Stranger still was King’s life long obsession with spiritualism. The author has many derogatory things to say on this subject and only grudgingly notes that spiritualism had a following among many educated and intelligent people at the turn of the twentieth century. King attended sėances, consulted fortune tellers, had tea leaves read, and so on, all this meticulously recorded in a diary he kept all of his life, writing 5, 10, 15 pages a night in long hand which he had typed and filed each morning, leaving behind a houseful of boxes and binders of this diary.
Yes, Prime Minister!
He never seems to have read a book or listened to the radio for amusement or relaxation. His only relief from duty, apart from his love of dogs, was this diary. His only companion was a dog, three Irish setters, one after another.
Even more unusual is his near childlike belief in an enchanted world where a cloud formation foretold events, or a draft that blew a paper to the floor was a sign. Everything that happens, and I mean everything, from leaf drops, to birds in the sky, they were all communications of meaning which he recorded in his diary, linking the cloud shape to his decision to appoint X to this or that post. He confided these enchantments to his diary and did not tell X he got the job because of a cloud looked like him!
King combined this spiritualism with a Christian duty to serve mankind. The book is silent on his church-going habits and how he squared what he heard in church with his spiritualism. By the way the focal, but not exclusive, point of his spiritualism was his mother, giving the pop psychologists much fun. Our author has no feel for religion in one's life and treats it as a hobby, one that is less amusing than the spiritualism.

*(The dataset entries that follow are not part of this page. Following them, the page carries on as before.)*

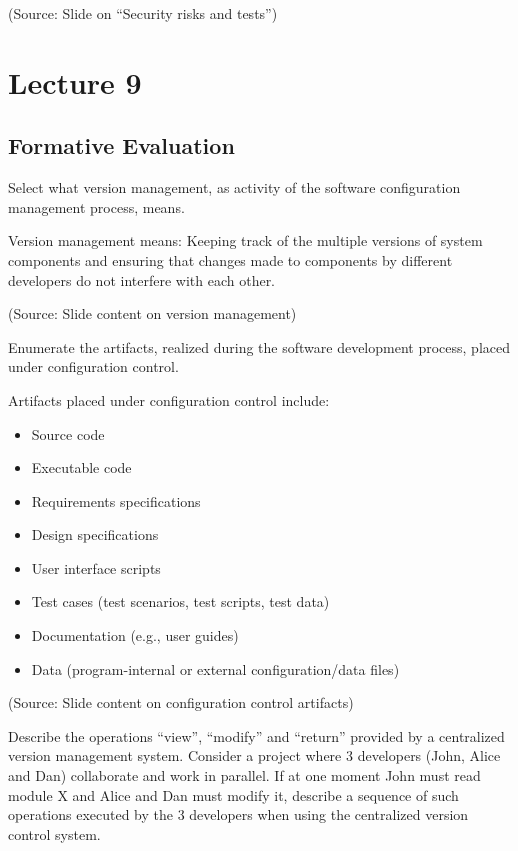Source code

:\documentclass[12pt]{article}
\begin{document}
(Source: Slide on ``Security risks and tests'')

\newpage
\section{Lecture 9}

\subsection{Formative Evaluation}

\begin{questionbox}
Select what version management, as activity of the software configuration management process, means.
\end{questionbox}

Version management means: Keeping track of the multiple versions of system components and ensuring that changes made to components by different developers do not interfere with each other.

(Source: Slide content on version management)

\begin{questionbox}
Enumerate the artifacts, realized during the software development process, placed under configuration control.
\end{questionbox}

Artifacts placed under configuration control include:
\begin{itemize}
    \item Source code
    \item Executable code
    \item Requirements specifications
    \item Design specifications
    \item User interface scripts
    \item Test cases (test scenarios, test scripts, test data)
    \item Documentation (e.g., user guides)
    \item Data (program-internal or external configuration/data files)
\end{itemize}

(Source: Slide content on configuration control artifacts)

\begin{questionbox}
Describe the operations ``view'', ``modify'' and ``return'' provided by a centralized version management system. Consider a project where 3 developers (John, Alice and Dan) collaborate and work in parallel. If at one moment John must read module X and Alice and Dan must modify it, describe a sequence of such operations executed by the 3 developers when using the centralized version control system.
\end{questionbox}
\end{document}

As he aged King became a tired old man who took out his aches and pains, and loneliness on his staff. He worked many to the bone, and some to death, and seldom thanked any of them. There is megalomania in all that. It is always about King. When a subordinate dies at his post doing his bidding, King's first reaction is irritation that the chap let him down.
His name needs explanation: William Lyon Mackenzie King was the maternal grandson of William Lyon Mackenzie, himself a formidable figure in Canadian history and politics. It was his mother's father's example that led him into public life, and it was an inspiration he acknowledged now and again over the years in stressing his sense of duty. The author has hard time playing this with a straight bat. There are enough cheap shots in this book to please Bill Bryson.
The book has had many accolades. This reader will not join the chorus. I found the writing sloppy, the organisation repetitive, the analysis of King's political successes and accomplishments just greater than 0. Instead there much sneering at the spiritualism, again and again, meanwhile accepting events as inevitable rather than examining the dynamic that brought them about. While the author notes King's enormous capacity for delusion, he accepts most of the factual assertions in King's voluminous diaries, seldom seeking confirmation from another source. Contrast this approach to Robert Caro's Herculean double-checking in his biography of Lyndon Johnson. Most of King's delusions stemmed from the enchanted world he inhabited, which often made him seem to be central figure. If Churchill wrote him a letter about some routine matter that was conclusive proof that Churchill admired, respected, and was influenced by him.
Explanatory note. Above I have referred to Québécois and not French Canadians. Many French Canadians live outside Quebec and they seldom identify with it and its causes.